### Data for review
--- START ---
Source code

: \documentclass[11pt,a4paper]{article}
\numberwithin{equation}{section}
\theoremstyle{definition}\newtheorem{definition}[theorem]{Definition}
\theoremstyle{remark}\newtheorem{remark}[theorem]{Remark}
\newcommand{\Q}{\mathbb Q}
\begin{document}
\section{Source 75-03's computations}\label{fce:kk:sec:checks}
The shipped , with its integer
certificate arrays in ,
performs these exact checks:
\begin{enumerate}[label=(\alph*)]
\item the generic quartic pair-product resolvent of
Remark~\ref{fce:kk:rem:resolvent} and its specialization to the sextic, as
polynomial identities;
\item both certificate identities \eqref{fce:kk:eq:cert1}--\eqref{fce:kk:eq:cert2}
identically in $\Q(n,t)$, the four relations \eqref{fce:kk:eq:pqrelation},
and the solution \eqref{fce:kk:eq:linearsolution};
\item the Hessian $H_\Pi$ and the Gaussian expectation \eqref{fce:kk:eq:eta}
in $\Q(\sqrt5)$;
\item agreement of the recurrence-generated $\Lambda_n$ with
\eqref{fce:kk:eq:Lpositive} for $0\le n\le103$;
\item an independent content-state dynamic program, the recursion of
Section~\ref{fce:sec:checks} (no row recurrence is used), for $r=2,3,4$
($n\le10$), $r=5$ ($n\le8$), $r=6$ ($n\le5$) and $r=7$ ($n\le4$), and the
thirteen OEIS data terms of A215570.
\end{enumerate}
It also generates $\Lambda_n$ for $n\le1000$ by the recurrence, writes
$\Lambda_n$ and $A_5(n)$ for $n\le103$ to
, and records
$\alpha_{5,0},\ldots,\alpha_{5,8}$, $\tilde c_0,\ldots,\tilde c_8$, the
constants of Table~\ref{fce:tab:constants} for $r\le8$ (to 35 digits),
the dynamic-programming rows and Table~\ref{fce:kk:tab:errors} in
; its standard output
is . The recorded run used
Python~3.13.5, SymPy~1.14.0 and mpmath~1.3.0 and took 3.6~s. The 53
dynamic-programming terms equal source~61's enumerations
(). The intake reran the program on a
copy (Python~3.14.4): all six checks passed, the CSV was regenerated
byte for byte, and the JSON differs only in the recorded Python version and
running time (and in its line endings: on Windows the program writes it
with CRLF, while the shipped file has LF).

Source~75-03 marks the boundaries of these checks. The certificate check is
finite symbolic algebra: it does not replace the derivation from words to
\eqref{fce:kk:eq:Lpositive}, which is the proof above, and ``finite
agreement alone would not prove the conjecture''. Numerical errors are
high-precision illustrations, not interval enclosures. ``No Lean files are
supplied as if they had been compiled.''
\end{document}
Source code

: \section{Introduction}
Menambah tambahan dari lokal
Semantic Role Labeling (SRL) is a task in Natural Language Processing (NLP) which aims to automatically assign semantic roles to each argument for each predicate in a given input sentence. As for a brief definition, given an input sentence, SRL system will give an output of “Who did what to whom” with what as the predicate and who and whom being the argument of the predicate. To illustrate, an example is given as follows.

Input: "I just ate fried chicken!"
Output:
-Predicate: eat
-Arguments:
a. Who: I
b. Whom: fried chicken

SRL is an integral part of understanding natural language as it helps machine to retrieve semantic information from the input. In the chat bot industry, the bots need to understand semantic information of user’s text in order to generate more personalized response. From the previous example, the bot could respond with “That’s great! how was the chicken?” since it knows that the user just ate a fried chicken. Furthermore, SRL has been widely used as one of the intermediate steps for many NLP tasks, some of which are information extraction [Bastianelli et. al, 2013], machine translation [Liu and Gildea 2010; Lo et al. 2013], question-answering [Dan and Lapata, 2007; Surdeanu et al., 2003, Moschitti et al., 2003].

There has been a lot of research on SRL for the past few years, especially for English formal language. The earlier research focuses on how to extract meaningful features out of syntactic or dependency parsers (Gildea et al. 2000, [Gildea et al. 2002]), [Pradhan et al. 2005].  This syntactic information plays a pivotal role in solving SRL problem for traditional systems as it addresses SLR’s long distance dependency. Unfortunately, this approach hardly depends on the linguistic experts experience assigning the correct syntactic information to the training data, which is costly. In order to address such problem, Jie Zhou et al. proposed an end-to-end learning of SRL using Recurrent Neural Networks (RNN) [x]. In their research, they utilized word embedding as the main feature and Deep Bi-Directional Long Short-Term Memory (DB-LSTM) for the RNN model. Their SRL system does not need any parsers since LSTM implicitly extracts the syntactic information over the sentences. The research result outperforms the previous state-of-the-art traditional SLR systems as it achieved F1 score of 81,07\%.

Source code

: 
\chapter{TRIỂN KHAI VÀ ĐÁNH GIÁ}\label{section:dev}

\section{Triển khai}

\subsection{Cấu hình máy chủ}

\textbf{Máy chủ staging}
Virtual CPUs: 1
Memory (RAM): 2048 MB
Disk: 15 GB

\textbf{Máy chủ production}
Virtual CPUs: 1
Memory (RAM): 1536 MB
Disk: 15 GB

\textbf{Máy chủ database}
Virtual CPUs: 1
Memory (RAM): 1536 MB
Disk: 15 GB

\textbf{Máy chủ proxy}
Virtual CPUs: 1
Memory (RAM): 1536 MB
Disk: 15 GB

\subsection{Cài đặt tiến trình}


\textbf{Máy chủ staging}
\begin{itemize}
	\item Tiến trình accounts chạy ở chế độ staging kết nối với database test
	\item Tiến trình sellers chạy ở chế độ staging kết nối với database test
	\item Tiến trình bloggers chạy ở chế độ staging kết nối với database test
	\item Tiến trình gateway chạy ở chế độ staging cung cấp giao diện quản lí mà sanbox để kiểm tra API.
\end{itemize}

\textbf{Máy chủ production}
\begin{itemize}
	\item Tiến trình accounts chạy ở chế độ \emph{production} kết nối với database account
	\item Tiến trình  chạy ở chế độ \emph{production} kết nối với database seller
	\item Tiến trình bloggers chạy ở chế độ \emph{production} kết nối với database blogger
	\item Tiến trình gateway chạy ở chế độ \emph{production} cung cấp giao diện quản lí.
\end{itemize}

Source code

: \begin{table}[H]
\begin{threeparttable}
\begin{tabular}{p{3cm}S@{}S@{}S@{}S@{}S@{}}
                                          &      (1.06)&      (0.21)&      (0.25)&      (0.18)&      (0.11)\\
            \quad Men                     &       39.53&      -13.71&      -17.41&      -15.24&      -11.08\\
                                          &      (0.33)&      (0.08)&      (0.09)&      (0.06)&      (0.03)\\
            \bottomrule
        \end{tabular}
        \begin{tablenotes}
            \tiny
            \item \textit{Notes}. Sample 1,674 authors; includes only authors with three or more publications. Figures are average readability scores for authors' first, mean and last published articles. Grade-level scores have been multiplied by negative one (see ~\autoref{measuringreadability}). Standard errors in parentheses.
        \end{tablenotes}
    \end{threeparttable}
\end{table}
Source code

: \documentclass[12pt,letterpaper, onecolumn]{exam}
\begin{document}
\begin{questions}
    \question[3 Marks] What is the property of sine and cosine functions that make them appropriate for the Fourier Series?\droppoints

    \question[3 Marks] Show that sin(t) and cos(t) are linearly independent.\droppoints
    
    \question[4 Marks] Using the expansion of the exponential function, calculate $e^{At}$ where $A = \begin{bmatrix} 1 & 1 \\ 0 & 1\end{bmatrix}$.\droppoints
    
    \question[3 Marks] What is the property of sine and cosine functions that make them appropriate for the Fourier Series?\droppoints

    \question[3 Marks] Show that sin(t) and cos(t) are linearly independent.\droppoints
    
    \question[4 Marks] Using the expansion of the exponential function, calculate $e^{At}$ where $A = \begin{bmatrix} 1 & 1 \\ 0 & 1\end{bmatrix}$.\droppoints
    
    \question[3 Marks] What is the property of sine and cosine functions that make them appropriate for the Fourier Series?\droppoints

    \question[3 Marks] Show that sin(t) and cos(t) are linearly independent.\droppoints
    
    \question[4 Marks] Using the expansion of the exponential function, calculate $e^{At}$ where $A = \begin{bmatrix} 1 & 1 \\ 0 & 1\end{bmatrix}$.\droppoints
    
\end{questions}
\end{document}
--- END ---
Please find the lines in the data that contain the word "documentclass" and copy them.

: \documentclass[11pt,a4paper]{article}
: \documentclass[12pt,letterpaper, onecolumn]{exam}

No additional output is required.